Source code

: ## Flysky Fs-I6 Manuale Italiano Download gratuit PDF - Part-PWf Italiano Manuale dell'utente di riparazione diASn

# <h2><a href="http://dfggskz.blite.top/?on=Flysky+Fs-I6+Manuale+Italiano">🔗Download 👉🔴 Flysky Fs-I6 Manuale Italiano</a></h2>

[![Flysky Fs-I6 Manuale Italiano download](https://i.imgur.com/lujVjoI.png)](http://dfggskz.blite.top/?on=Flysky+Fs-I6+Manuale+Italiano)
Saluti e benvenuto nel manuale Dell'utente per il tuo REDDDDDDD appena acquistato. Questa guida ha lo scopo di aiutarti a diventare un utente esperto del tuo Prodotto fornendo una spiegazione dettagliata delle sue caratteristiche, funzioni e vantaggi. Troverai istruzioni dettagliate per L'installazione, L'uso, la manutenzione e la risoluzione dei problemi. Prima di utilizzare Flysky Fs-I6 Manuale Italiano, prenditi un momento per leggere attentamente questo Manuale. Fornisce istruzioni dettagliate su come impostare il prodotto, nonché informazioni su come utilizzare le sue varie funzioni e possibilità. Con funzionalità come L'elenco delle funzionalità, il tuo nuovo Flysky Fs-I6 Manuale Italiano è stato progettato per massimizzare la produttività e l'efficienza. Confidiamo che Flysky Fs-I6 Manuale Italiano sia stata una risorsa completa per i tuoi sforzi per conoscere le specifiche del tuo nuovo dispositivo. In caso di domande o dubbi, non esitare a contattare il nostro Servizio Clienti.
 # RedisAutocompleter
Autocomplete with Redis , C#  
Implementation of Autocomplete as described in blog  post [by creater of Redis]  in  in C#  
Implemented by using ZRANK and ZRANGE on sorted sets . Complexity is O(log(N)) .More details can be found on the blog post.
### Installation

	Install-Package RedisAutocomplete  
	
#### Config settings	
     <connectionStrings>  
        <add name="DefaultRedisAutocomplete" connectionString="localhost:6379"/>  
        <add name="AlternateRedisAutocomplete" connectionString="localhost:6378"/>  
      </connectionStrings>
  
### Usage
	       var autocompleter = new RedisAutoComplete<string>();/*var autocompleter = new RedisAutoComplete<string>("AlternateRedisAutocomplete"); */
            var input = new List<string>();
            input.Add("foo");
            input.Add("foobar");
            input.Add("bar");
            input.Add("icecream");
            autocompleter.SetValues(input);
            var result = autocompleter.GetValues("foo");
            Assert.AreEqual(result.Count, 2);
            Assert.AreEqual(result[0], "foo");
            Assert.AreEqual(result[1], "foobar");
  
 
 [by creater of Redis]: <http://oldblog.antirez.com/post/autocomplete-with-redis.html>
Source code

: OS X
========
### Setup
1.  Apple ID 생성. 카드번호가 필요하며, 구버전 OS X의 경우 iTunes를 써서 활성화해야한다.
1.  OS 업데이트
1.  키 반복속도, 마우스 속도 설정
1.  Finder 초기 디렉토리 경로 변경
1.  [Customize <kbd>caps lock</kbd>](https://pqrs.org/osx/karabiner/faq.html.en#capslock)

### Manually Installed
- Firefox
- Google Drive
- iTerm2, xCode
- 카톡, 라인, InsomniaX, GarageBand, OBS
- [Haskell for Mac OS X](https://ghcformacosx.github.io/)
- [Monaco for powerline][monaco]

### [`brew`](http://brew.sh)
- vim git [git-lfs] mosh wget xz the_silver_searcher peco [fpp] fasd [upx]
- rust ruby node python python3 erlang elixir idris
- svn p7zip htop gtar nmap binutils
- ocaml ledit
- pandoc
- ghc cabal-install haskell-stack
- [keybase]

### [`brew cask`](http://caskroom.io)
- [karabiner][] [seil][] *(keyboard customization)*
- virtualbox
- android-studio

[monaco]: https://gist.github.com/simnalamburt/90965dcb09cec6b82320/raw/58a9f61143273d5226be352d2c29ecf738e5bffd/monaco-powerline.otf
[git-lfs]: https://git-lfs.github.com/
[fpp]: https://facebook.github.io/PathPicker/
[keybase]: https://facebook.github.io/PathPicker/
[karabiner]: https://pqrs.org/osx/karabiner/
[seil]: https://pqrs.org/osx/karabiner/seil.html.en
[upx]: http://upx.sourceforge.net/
------------------------------------------------------------
**WHAT THE TASK REQUIRES**
Give a word-for-word copy of the records.

**YOUR RESPONSE**
Source code

: ## Flysky Fs-I6 Manuale Italiano Download gratuit PDF - Part-PWf Italiano Manuale dell'utente di riparazione diASn

# <h2><a href="http://dfggskz.blite.top/?on=Flysky+Fs-I6+Manuale+Italiano">🔗Download 👉🔴 Flysky Fs-I6 Manuale Italiano</a></h2>

[![Flysky Fs-I6 Manuale Italiano download](https://i.imgur.com/lujVjoI.png)](http://dfggskz.blite.top/?on=Flysky+Fs-I6+Manuale+Italiano)
Saluti e benvenuto nel manuale Dell'utente per il tuo REDDDDDDD appena acquistato. Questa guida ha lo scopo di aiutarti a diventare un utente esperto del tuo Prodotto fornendo una spiegazione dettagliata delle sue caratteristiche, funzioni e vantaggi. Troverai istruzioni dettagliate per L'installazione, L'uso, la manutenzione e la risoluzione dei problemi. Prima di utilizzare Flysky Fs-I6 Manuale Italiano, prenditi un momento per leggere attentamente questo Manuale. Fornisce istruzioni dettagliate su come impostare il prodotto, nonché informazioni su come utilizzare le sue varie funzioni e possibilità. Con funzionalità come L'elenco delle funzionalità, il tuo nuovo Flysky Fs-I6 Manuale Italiano è stato progettato per massimizzare la produttività e l'efficienza. Confidiamo che Flysky Fs-I6 Manuale Italiano sia stata una risorsa completa per i tuoi sforzi per conoscere le specifiche del tuo nuovo dispositivo. In caso di domande o dubbi, non esitare a contattare il nostro Servizio Clienti.
 # RedisAutocompleter
Autocomplete with Redis , C#  
Implementation of Autocomplete as described in blog  post [by creater of Redis]  in  in C#  
Implemented by using ZRANK and ZRANGE on sorted sets . Complexity is O(log(N)) .More details can be found on the blog post.
### Installation

	Install-Package RedisAutocomplete  
	
#### Config settings	
     <connectionStrings>  
        <add name="DefaultRedisAutocomplete" connectionString="localhost:6379"/>  
        <add name="AlternateRedisAutocomplete" connectionString="localhost:6378"/>  
      </connectionStrings>
  
### Usage
	       var autocompleter = new RedisAutoComplete<string>();/*var autocompleter = new RedisAutoComplete<string>("AlternateRedisAutocomplete"); */
            var input = new List<string>();
            input.Add("foo");
            input.Add("foobar");
            input.Add("bar");
            input.Add("icecream");
            autocompleter.SetValues(input);
            var result = autocompleter.GetValues("foo");
            Assert.AreEqual(result.Count, 2);
            Assert.AreEqual(result[0], "foo");
            Assert.AreEqual(result[1], "foobar");
  
 
 [by creater of Redis]: <http://oldblog.antirez.com/post/autocomplete-with-redis.html>
Source code

: OS X
========
### Setup
1.  Apple ID 생성. 카드번호가 필요하며, 구버전 OS X의 경우 iTunes를 써서 활성화해야한다.
1.  OS 업데이트
1.  키 반복속도, 마우스 속도 설정
1.  Finder 초기 디렉토리 경로 변경
1.  [Customize <kbd>caps lock</kbd>](https://pqrs.org/osx/karabiner/faq.html.en#capslock)

### Manually Installed
- Firefox
- Google Drive
- iTerm2, xCode
- 카톡, 라인, InsomniaX, GarageBand, OBS
- [Haskell for Mac OS X](https://ghcformacosx.github.io/)
- [Monaco for powerline][monaco]

### [`brew`](http://brew.sh)
- vim git [git-lfs] mosh wget xz the_silver_searcher peco [fpp] fasd [upx]
- rust ruby node python python3 erlang elixir idris
- svn p7zip htop gtar nmap binutils
- ocaml ledit
- pandoc
- ghc cabal-install haskell-stack
- [keybase]

### [`brew cask`](http://caskroom.io)
- [karabiner][] [seil][] *(keyboard customization)*
- virtualbox
- android-studio

[monaco]: https://gist.github.com/simnalamburt/90965dcb09cec6b82320/raw/58a9f61143273d5226be352d2c29ecf738e5bffd/monaco-powerline.otf
[git-lfs]: https://git-lfs.github.com/
[fpp]: https://facebook.github.io/PathPicker/
[keybase]: https://facebook.github.io/PathPicker/
[karabiner]: https://pqrs.org/osx/karabiner/
[seil]: https://pqrs.org/osx/karabiner/seil.html.en
[upx]: http://upx.sourceforge.net/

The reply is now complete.